The parallels with Mahabharata’s Draupadi are all too evident in the Greek epic story of Helen of Troy with “the face that launched a thousand ships”. Both heroines fated to have more than one husband were endowed with beauty of a type that sparked terrible violence in men through blood curdling wars. Neither woman had female confidantes. Intelligent and given to strong feelings, both were also compassionate — though reduced to being looked upon mainly as symbols of sexual beauty in patriarchal societies. Inspired by Homer’s powerful epic Iliad, the tumultuous story of Helen of Troy (alias Eleni of Sparta) triggered Rajika Puri’s innovative narration blurring cultural boundaries through its languages East and West with comparisons between strong women of two cultures, India and Greece, and women’s treatment in misogynist/patriarchal societies as prevailed at the time. After an embryonic lack-lustre premiere for Anita’s Ratnam’s Arangham Trust’s Epic Women Conference, “Eleni of Sparta” has evolved into a highly researched, compelling, layered narrative with strong images. While both Draupadi and Helen (Eleni) were blamed for the blood thirsty wars confronting them, contrarily both have been deified by history — enshrined in their respective countries as symbols of Shakti or female power.

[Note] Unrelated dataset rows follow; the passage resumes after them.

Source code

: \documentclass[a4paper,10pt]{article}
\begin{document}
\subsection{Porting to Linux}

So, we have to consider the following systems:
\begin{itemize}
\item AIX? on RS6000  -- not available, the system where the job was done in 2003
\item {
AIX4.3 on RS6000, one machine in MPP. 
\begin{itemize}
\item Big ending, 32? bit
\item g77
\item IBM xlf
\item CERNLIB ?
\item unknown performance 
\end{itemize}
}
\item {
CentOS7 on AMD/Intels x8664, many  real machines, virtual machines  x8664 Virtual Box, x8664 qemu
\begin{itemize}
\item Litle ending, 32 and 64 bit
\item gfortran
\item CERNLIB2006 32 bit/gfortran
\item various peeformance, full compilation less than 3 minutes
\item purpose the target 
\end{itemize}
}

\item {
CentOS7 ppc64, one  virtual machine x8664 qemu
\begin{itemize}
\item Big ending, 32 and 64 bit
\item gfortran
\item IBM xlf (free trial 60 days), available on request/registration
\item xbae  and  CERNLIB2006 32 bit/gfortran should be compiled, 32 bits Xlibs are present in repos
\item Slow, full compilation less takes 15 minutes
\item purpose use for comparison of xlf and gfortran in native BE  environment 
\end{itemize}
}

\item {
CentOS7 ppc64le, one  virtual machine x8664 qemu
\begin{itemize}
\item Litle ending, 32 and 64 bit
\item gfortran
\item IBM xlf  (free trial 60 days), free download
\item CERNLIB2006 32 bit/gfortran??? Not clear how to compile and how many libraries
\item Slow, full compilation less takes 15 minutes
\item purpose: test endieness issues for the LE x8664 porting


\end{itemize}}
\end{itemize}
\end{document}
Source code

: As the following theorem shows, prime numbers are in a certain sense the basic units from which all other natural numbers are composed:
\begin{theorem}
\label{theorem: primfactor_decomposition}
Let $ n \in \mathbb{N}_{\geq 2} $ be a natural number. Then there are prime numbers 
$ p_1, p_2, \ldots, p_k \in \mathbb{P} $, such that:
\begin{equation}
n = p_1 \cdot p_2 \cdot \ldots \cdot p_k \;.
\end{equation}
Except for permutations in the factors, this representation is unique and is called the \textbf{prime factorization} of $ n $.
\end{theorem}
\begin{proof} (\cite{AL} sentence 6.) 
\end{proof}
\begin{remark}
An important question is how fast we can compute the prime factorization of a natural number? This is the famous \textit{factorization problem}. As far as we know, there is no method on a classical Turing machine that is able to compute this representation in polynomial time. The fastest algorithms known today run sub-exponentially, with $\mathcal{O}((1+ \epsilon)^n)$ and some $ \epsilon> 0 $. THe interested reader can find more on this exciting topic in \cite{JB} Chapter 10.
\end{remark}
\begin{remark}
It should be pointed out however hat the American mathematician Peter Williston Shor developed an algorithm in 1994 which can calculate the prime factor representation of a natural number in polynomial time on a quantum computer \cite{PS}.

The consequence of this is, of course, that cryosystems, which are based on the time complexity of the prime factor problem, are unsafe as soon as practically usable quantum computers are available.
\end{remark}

Beginning with ‘Infant’, where Eleni is conceived by Leda through Zeus himself as a swan and Nemesis, as a maiden dancing at the temple of Artemis, she is abducted by Theseus and rescued. The swayamvara scene visualises suitors vying for her and she finally weds Menelaus of Sparta. She loses her heart to comely Paris, Prince of Troy, (son of Priam) who with the help of Aphrodite carries her off and marries her, leading to the terrible Greek/Trojan war. Back in Sparta after the Greeks have destroyed Troy, Eleni’s mind relives the war scenes. On death she is enshrined as Mother Goddess. The best part of Rajika’s narrative with skeletal dancing (derived from her Odissi training) used as a tool for substantiating the story telling, was in the joint participation of the talented Suchet Malhotra whose world percussion accompaniment provided the narrative with excellent punctuation and side effects, along with recorded bansuri (Eric Fraser) and harp (Bridget Kibbey).

Music conceived with folkloric rhythms had Indian ragas from Hindustani thaats like Kalyani, Desh, Durga, etc., very close to Greek melodic modes. Rajika as singer of Greek passages from Homer and Sappho was dramatically communicative, and with a change in intonation, the story telling alternated between scenes from Eleni’s story from one culture to that of the Sutradhar from another culture citing parallels from Mahabharata. Eleni back in Sparta remembers myriad past images.aA veil as prop suggests many images, becoming the mangled body of Hector carried by a heartbroken father Priam (whose throat is later slit at an altar of Zeus) — a synergy of elation, gore and sadness. While this was Kri’s evening, the visuals, with Arshiya Sethi’s explanations of its laudable activities, needed to be tighte.